The Beautiful Feathered Tyrant

  • 5 Apr 2012
  • The Sydney Morning Herald
  • Deborah Smith SCIENCE EDITOR

Meet T.rex’s feathered cousin, but don’t mess with this chick

IT WAS fluffy but not to be trifled with. Remains of the largest known feathered creature – alive or extinct – has been discovered in China.
About nine metres long and weighing a hefty 1400 kilograms, this new dinosaur species – a relative of Tyrannosaurus rex – has been named Yutyrannus huali, or the beautiful feathered tyrant.
Three nearly complete skeletons of the downy giant were unearthed in Liaoning Province in the north-east of the country, near where other smaller feathered dinosaurs have been found.
The research team leader, Xing Xu, of the Institute of Vertebrate Palaeontology and Palaeoanthropology in Beijing, said the creatures’ feathers were simple filaments, and it would not have been able to fly. ‘‘They were more like the fuzzy down of a modern baby chick than the stiff plumes of an adult bird.’’
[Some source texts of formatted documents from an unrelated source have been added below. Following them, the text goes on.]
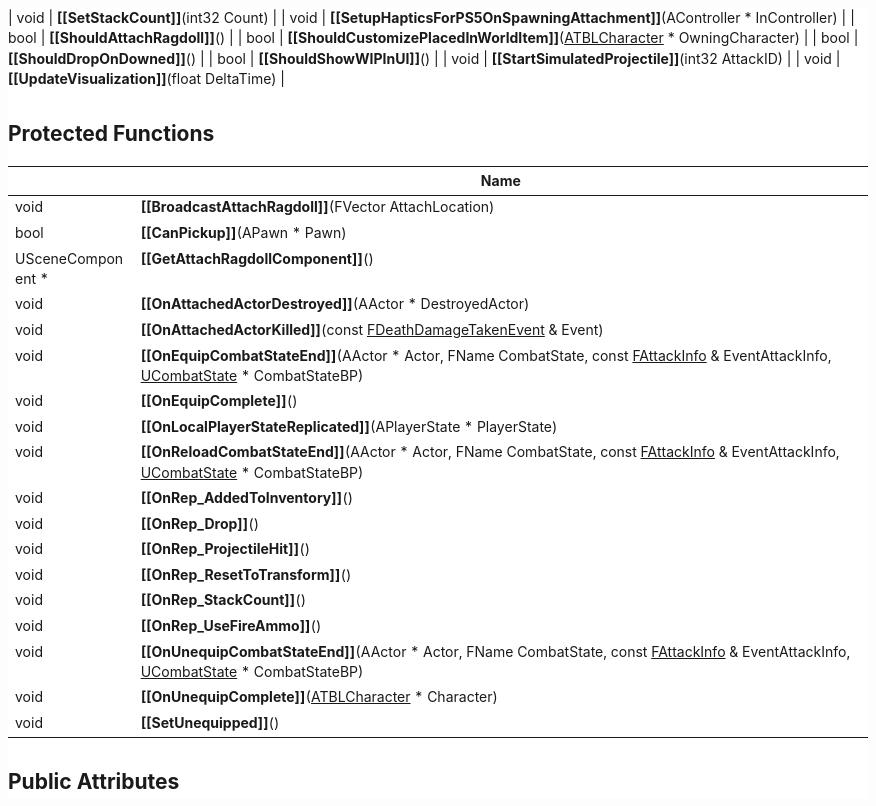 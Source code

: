 | void | **[[SetStackCount]]**(int32 Count) |
| void | **[[SetupHapticsForPS5OnSpawningAttachment]]**(AController * InController) |
| bool | **[[ShouldAttachRagdoll]]**() |
| bool | **[[ShouldCustomizePlacedInWorldItem]]**([ATBLCharacter](/docs/SDK/Source/Classes/classATBLCharacter.md) * OwningCharacter) |
| bool | **[[ShouldDropOnDowned]]**() |
| bool | **[[ShouldShowWIPInUI]]**() |
| void | **[[StartSimulatedProjectile]]**(int32 AttackID) |
| void | **[[UpdateVisualization]]**(float DeltaTime) |

## Protected Functions

|                | Name           |
| -------------- | -------------- |
| void | **[[BroadcastAttachRagdoll]]**(FVector AttachLocation) |
| bool | **[[CanPickup]]**(APawn * Pawn) |
| USceneComponent * | **[[GetAttachRagdollComponent]]**() |
| void | **[[OnAttachedActorDestroyed]]**(AActor * DestroyedActor) |
| void | **[[OnAttachedActorKilled]]**(const [FDeathDamageTakenEvent](/docs/SDK/Source/Classes/structFDeathDamageTakenEvent.md) & Event) |
| void | **[[OnEquipCombatStateEnd]]**(AActor * Actor, FName CombatState, const [FAttackInfo](/docs/SDK/Source/Classes/structFAttackInfo.md) & EventAttackInfo, [UCombatState](/docs/SDK/Source/Classes/classUCombatState.md) * CombatStateBP) |
| void | **[[OnEquipComplete]]**() |
| void | **[[OnLocalPlayerStateReplicated]]**(APlayerState * PlayerState) |
| void | **[[OnReloadCombatStateEnd]]**(AActor * Actor, FName CombatState, const [FAttackInfo](/docs/SDK/Source/Classes/structFAttackInfo.md) & EventAttackInfo, [UCombatState](/docs/SDK/Source/Classes/classUCombatState.md) * CombatStateBP) |
| void | **[[OnRep_AddedToInventory]]**() |
| void | **[[OnRep_Drop]]**() |
| void | **[[OnRep_ProjectileHit]]**() |
| void | **[[OnRep_ResetToTransform]]**() |
| void | **[[OnRep_StackCount]]**() |
| void | **[[OnRep_UseFireAmmo]]**() |
| void | **[[OnUnequipCombatStateEnd]]**(AActor * Actor, FName CombatState, const [FAttackInfo](/docs/SDK/Source/Classes/structFAttackInfo.md) & EventAttackInfo, [UCombatState](/docs/SDK/Source/Classes/classUCombatState.md) * CombatStateBP) |
| void | **[[OnUnequipComplete]]**([ATBLCharacter](/docs/SDK/Source/Classes/classATBLCharacter.md) * Character) |
| void | **[[SetUnequipped]]**() |

## Public Attributes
Yutyrannus was about 40 times the weight of the largest previously known feathered dinosaur, Beipiaosaurus.
Professor Xu said its discovery increased the size range of dinosaurs for which definite evidence of feathers was available.
‘‘It’s possible that feathers were much more widespread, at least among the meat-eating dinosaurs, than most scientists would have guessed a few years ago,’’ he said.
The find is reported in the journal
The new tyrannosaur lived about 125 million years ago, and its feathers may have been for insulation.
The climate was colder then than when the scaly T.rex lived, about 67 to 65 million years ago.
Corwin Sullivan, a team member at the same Beijing institute, said large-bodied animals could usually retain their heat easily and were prone to overheating.
‘‘That makes Yutyrannus, which is large and downright shaggy, a bit of a surprise,’’ Dr Sullivan said. The remains included two juveniles that weighed about half a tonne each. They had three fingers on their forelimbs, unlike their more recent relative, T.rex, which weighed more than 6 tonnes and had two fingers.
The simple feathers were only partly preserved in the three dinosaur specimens, so scientists said they could not exclude the possibility they were found only on some sections of the body.